Rencontre avec Philippe Carrese, à la fois réalisateur et écrivain. Originaire de Marseille, sa ville natale a été une véritable source d’inspiration pour lui tout au long de sa carrière. À tel point qu’il n’a jamais pu la quitter.
Expatrié à Paris pour ses études après une enfance à Marseille, c’est finalement dans sa ville d’origine que Philippe Carrese a fait le choix d’exercer son métier de réalisateur. Aujourd’hui, il fait d’ailleurs partie de la dizaine de réalisateurs de la série à succès Plus belle la vie dont l’intrigue principale se passe à Marseille. Et en parallèle, c’est aussi une carrière d’écrivain qu’il mène de front.
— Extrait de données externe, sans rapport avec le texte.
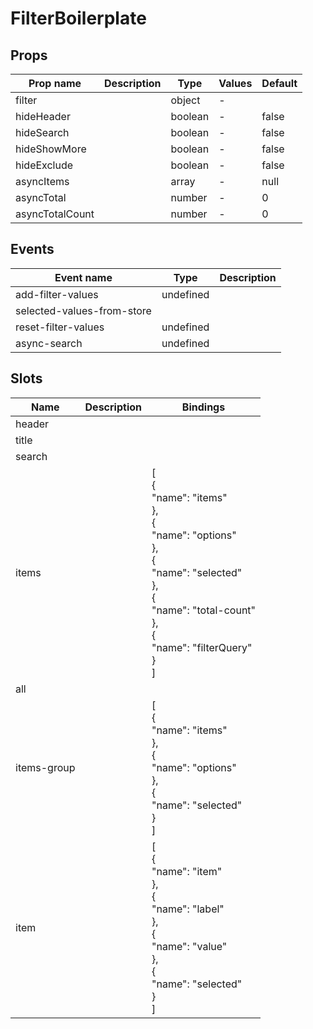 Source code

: # FilterBoilerplate

## Props

| Prop name       | Description | Type    | Values | Default |
| --------------- | ----------- | ------- | ------ | ------- |
| filter          |             | object  | -      |         |
| hideHeader      |             | boolean | -      | false   |
| hideSearch      |             | boolean | -      | false   |
| hideShowMore    |             | boolean | -      | false   |
| hideExclude     |             | boolean | -      | false   |
| asyncItems      |             | array   | -      | null    |
| asyncTotal      |             | number  | -      | 0       |
| asyncTotalCount |             | number  | -      | 0       |

## Events

| Event name                 | Type      | Description |
| -------------------------- | --------- | ----------- |
| add-filter-values          | undefined |
| selected-values-from-store |           |
| reset-filter-values        | undefined |
| async-search               | undefined |

## Slots

| Name        | Description | Bindings                                                                                                                                                                                    |
| ----------- | ----------- | ------------------------------------------------------------------------------------------------------------------------------------------------------------------------------------------- |
| header      |             |                                                                                                                                                                                             |
| title       |             |                                                                                                                                                                                             |
| search      |             |                                                                                                                                                                                             |
| items       |             | [<br> {<br> "name": "items"<br> },<br> {<br> "name": "options"<br> },<br> {<br> "name": "selected"<br> },<br> {<br> "name": "total-count"<br> },<br> {<br> "name": "filterQuery"<br> }<br>] |
| all         |             |                                                                                                                                                                                             |
| items-group |             | [<br> {<br> "name": "items"<br> },<br> {<br> "name": "options"<br> },<br> {<br> "name": "selected"<br> }<br>]                                                                               |
| item        |             | [<br> {<br> "name": "item"<br> },<br> {<br> "name": "label"<br> },<br> {<br> "name": "value"<br> },<br> {<br> "name": "selected"<br> }<br>]                                                 |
Si Marseille a souvent été au cœur de ses différents projets télévisuels et romanesques, Philippe Carrese s’en est éloigné ses dernières années, autant professionnellement qu’affectivement. Malgré tout, cette ville qui l’a happé il y a plus de trente ans continue sa force d’attraction au point qu’il lui est impossible de la quitter.
Made in Marseille – Bonjour Philippe, merci de nous recevoir. Pouvez-vous nous parler de votre envie de vous diriger vers le cinéma dès vos études ? En effet, vous avez fait votre scolarité à Marseille avant d’intégrer l’IDHEC (Institut des hautes études cinématographiques) à Paris…
Philippe Carrese – Effectivement, c’est une passion depuis que j’ai 5 ans. Quand j’étais petit, le premier film que je suis allé voir était « Les Sept Mercenaires » au cinéma l’Odéon avec mon père. En sortant de la salle, je lui ai dit « C’est ça que je veux faire plus tard », mais à l’époque je ne savais pas encore si c’était être cowboy ou faire du cinéma.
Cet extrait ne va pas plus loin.